Exercise details: State the count of lines below in which the word "mathcal" appears, and add nothing.

Segment Open

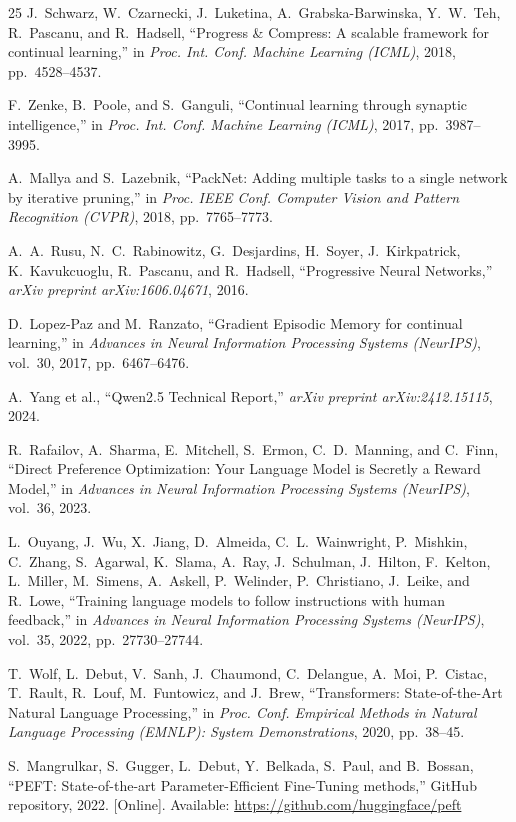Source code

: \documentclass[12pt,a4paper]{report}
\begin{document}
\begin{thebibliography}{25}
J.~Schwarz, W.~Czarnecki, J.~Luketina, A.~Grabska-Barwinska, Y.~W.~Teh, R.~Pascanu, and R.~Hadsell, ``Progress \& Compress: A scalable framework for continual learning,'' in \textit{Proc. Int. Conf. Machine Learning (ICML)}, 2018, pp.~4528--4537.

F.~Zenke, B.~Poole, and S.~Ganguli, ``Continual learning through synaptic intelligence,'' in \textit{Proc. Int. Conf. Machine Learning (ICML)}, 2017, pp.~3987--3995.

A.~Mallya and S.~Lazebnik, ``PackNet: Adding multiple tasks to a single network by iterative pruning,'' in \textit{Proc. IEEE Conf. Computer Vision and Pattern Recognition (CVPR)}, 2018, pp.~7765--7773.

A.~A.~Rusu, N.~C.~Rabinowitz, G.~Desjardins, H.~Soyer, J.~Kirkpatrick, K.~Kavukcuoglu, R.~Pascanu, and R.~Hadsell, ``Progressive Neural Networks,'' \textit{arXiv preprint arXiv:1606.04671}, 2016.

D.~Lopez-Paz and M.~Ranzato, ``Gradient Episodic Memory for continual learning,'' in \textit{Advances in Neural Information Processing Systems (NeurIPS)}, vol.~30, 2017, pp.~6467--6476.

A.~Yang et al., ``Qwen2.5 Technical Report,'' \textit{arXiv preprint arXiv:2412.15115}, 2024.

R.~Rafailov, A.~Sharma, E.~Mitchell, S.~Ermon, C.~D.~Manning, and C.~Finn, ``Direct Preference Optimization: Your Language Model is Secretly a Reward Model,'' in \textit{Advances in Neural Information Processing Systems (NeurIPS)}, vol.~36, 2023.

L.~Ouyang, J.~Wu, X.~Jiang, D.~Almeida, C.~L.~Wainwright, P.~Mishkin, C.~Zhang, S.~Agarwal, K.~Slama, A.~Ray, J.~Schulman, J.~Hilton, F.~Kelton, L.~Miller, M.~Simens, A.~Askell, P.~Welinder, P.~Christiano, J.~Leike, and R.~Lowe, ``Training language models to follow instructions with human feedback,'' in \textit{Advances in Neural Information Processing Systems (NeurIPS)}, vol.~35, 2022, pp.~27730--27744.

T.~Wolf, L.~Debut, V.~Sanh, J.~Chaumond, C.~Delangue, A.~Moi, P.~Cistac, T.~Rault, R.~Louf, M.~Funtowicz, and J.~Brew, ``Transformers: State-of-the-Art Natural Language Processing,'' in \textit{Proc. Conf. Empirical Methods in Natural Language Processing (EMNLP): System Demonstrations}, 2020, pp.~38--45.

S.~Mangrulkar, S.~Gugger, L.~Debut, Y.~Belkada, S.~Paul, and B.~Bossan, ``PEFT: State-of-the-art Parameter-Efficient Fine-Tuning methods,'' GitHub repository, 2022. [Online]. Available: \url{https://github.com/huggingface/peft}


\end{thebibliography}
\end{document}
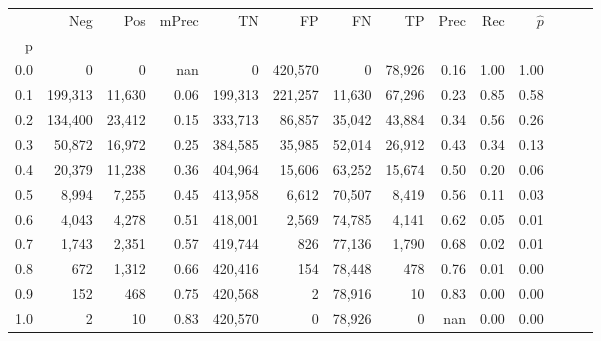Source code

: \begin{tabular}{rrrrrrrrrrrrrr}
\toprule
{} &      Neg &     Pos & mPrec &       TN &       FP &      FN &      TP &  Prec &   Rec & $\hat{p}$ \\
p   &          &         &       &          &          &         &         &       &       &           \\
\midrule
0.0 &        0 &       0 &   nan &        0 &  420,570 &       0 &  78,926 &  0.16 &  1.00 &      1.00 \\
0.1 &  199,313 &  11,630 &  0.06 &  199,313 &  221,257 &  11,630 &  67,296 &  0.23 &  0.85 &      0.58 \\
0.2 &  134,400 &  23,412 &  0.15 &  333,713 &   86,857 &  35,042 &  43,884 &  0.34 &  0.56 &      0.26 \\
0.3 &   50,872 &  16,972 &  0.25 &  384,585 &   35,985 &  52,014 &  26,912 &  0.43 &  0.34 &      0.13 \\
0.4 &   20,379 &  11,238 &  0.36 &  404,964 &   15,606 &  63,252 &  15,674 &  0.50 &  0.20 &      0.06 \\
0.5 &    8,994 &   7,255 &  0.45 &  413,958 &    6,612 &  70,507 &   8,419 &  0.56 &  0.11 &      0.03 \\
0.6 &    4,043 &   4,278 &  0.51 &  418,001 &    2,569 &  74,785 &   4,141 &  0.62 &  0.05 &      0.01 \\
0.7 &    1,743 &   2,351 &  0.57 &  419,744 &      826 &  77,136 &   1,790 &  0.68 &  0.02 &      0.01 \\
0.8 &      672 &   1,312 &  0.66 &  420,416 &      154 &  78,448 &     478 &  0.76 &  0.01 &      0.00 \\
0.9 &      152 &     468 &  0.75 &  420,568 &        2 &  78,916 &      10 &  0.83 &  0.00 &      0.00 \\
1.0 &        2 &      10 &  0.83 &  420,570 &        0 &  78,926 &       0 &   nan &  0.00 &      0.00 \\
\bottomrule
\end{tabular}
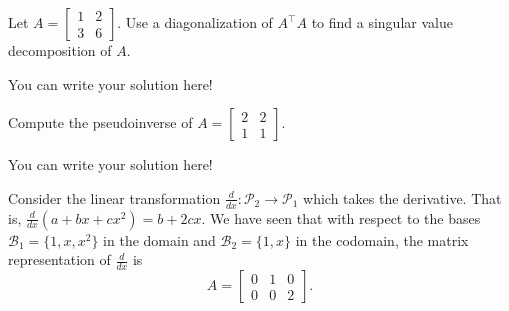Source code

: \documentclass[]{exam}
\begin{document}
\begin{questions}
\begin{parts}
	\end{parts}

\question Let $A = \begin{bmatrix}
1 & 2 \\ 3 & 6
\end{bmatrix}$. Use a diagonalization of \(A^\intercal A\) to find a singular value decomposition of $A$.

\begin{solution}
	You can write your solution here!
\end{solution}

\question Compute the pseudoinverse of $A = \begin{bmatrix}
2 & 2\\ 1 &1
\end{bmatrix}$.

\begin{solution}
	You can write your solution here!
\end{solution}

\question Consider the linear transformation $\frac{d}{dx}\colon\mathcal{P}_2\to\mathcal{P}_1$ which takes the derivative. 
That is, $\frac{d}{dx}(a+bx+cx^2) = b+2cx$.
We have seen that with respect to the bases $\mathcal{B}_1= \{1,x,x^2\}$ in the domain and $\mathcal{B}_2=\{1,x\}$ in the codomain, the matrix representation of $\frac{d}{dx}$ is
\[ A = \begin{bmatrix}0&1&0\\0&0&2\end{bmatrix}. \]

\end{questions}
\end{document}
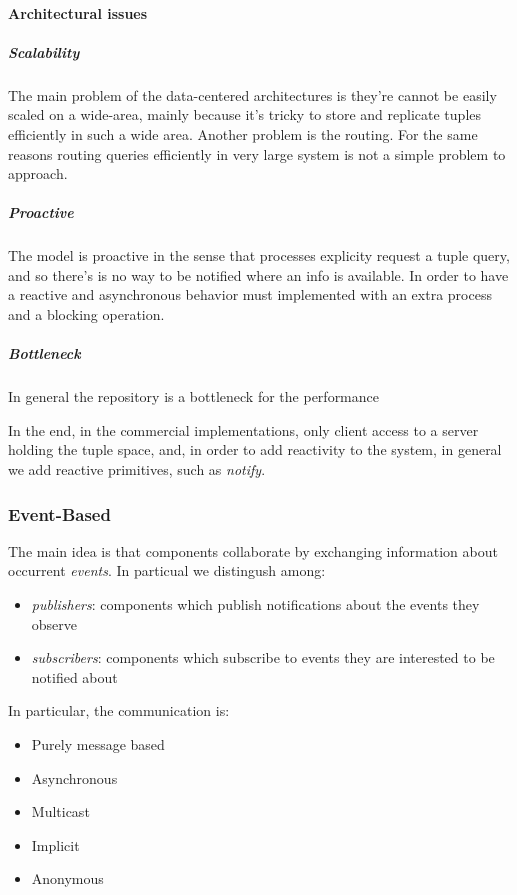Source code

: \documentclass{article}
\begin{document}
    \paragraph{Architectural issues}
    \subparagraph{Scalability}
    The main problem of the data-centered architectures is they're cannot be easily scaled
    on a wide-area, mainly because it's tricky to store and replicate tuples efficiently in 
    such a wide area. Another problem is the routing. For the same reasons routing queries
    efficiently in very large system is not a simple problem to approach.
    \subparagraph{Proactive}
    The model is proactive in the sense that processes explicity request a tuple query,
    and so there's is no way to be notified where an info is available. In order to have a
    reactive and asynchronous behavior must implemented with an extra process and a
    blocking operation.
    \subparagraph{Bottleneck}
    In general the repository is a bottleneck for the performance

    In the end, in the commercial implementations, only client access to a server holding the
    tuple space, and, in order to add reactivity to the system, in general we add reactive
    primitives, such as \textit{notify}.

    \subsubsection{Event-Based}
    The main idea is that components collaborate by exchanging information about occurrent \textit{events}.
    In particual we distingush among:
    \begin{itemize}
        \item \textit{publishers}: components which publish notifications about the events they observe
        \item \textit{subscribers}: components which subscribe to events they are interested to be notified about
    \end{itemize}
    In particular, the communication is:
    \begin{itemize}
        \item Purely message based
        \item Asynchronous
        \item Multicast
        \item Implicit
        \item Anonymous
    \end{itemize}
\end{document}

Segment Closed
Segment Open

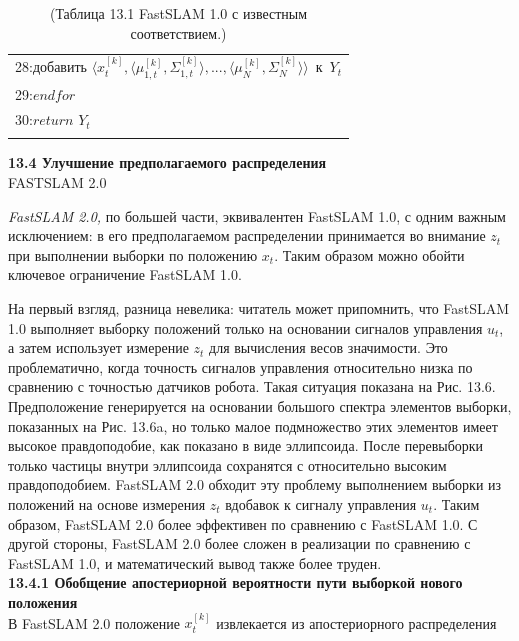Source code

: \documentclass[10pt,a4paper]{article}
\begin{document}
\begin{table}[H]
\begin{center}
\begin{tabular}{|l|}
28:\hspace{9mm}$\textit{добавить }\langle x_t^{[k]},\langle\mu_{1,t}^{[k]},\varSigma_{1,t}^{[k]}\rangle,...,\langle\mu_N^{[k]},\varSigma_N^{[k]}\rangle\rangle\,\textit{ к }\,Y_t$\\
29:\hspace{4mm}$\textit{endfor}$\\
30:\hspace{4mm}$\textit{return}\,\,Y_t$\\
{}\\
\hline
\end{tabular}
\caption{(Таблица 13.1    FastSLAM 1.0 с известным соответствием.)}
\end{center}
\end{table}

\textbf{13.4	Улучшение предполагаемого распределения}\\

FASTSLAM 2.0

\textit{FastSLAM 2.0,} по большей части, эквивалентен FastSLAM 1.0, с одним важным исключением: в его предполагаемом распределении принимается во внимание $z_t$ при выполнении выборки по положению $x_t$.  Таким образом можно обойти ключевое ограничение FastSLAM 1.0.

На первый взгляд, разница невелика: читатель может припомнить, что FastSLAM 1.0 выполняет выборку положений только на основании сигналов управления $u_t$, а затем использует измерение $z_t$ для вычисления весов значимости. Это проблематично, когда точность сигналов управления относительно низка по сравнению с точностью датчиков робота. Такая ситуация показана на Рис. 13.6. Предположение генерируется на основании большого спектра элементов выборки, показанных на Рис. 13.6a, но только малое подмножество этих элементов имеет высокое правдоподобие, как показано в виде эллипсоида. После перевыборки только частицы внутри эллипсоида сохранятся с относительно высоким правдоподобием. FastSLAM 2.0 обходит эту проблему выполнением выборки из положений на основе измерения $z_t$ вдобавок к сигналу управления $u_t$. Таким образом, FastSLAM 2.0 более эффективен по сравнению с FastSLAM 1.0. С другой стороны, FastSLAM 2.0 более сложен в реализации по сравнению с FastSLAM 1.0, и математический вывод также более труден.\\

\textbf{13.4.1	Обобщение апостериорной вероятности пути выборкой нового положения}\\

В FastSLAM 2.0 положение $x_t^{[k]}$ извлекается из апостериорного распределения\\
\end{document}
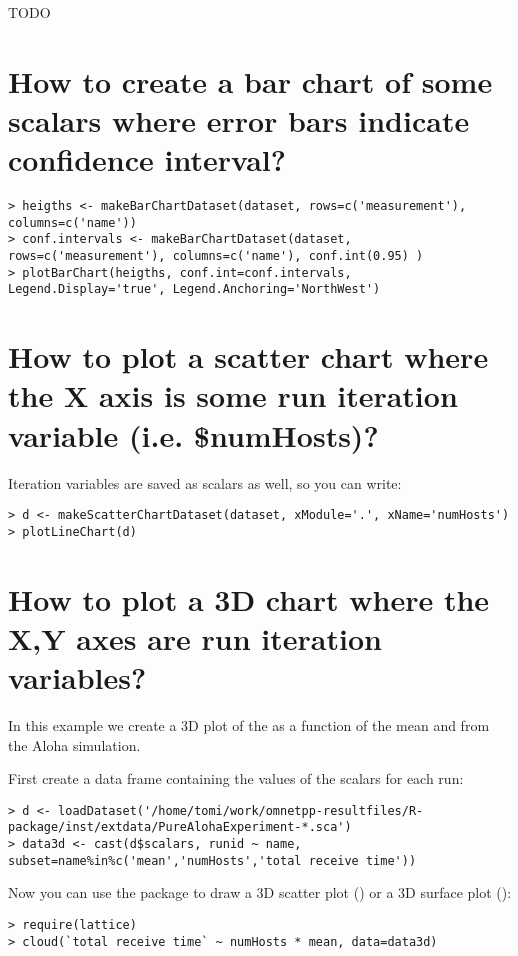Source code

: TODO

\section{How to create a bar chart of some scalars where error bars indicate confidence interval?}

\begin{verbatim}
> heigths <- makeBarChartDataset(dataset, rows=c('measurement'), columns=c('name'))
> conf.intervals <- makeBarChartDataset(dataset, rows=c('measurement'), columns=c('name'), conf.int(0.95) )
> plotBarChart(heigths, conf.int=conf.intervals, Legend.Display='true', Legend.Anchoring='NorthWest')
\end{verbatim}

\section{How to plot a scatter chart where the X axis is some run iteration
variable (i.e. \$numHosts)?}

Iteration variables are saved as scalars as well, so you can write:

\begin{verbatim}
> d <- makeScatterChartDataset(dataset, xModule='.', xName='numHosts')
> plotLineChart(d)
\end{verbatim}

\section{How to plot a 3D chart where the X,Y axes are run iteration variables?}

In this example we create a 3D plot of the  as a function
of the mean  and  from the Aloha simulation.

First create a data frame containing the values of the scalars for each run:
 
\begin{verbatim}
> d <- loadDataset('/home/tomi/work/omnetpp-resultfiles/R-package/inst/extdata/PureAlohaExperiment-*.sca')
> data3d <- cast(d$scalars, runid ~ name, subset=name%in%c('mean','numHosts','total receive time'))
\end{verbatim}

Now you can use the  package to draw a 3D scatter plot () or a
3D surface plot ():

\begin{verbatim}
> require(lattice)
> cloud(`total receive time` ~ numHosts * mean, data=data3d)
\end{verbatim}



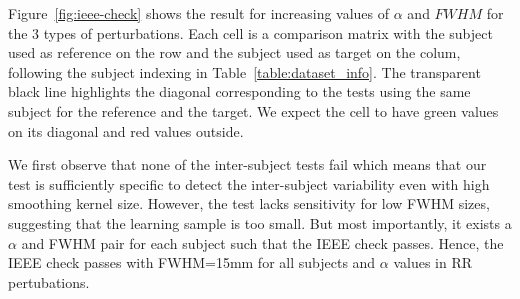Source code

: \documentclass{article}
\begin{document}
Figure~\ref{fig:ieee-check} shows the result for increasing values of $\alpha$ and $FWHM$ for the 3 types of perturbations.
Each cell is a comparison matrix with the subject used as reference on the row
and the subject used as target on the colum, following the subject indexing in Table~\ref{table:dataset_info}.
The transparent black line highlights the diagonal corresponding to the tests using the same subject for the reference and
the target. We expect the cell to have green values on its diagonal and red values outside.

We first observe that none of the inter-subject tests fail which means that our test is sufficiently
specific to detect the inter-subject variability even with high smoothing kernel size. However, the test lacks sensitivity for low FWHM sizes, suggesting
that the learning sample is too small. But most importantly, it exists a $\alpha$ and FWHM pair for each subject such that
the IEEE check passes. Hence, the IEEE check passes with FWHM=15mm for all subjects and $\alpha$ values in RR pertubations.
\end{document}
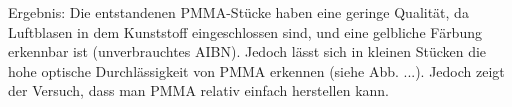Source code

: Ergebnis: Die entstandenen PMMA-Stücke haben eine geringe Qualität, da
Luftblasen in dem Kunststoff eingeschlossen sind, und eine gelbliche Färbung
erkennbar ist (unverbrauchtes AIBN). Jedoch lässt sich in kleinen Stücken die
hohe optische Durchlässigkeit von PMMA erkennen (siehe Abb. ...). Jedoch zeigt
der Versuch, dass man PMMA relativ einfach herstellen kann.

Segment Closed
Segment Open

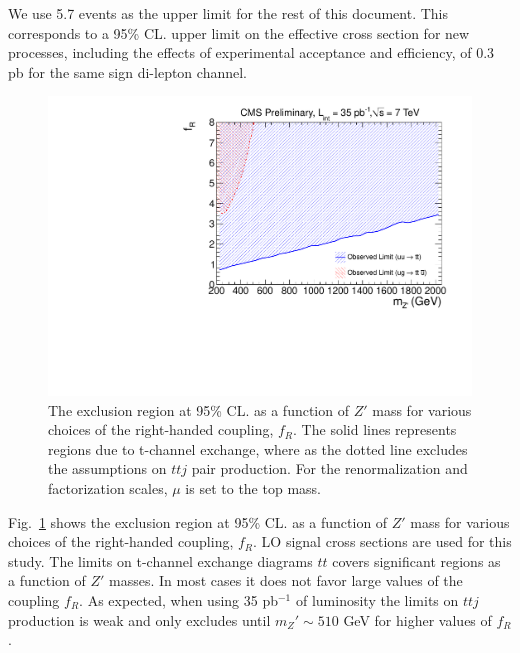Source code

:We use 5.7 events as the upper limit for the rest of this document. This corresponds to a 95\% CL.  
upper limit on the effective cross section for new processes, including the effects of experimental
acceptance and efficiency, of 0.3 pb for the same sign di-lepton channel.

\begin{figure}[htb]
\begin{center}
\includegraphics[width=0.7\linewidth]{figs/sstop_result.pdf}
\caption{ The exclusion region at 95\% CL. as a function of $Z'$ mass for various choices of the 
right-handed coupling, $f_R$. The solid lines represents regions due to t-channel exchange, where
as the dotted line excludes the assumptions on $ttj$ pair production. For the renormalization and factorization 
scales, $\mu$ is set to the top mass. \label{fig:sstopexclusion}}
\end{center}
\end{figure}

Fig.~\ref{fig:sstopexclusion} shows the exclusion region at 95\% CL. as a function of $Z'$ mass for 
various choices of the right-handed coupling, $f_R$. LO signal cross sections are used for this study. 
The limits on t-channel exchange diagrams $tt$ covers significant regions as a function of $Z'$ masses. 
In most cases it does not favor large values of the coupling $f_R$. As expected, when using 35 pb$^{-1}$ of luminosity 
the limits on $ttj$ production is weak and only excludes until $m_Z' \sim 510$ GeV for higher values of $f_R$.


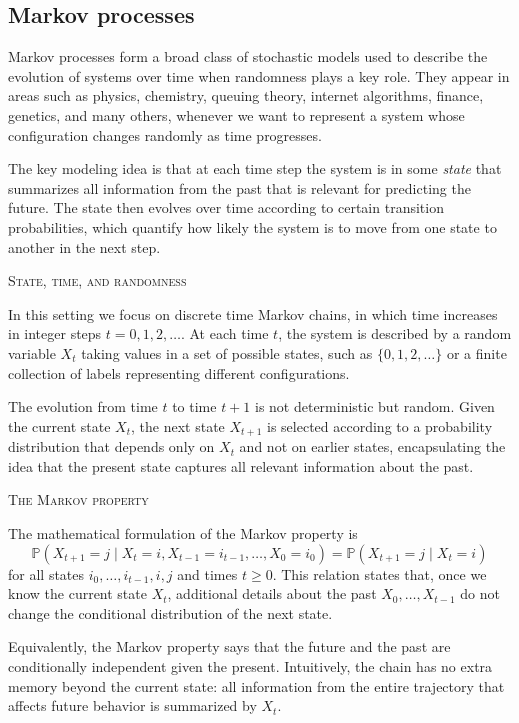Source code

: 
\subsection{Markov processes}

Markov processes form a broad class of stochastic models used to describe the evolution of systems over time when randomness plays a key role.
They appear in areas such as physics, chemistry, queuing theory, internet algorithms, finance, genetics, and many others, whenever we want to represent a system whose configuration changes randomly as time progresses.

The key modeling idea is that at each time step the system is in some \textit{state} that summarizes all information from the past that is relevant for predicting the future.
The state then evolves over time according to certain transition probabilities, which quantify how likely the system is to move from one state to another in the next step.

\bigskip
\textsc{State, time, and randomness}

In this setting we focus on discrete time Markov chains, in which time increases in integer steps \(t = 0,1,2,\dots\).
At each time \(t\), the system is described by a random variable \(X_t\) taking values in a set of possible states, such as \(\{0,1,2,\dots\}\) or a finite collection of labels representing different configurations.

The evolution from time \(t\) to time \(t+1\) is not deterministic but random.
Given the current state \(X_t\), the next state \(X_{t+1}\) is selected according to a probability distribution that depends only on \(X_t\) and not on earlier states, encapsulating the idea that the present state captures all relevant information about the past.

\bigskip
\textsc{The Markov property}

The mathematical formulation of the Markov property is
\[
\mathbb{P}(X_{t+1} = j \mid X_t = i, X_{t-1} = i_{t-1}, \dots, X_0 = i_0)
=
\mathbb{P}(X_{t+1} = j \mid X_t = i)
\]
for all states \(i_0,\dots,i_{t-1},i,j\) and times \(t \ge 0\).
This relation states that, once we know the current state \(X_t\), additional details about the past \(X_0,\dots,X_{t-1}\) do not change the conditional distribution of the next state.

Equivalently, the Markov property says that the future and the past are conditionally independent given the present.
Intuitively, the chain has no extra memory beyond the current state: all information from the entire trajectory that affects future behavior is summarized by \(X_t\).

Segment Closed

Result for this task: 2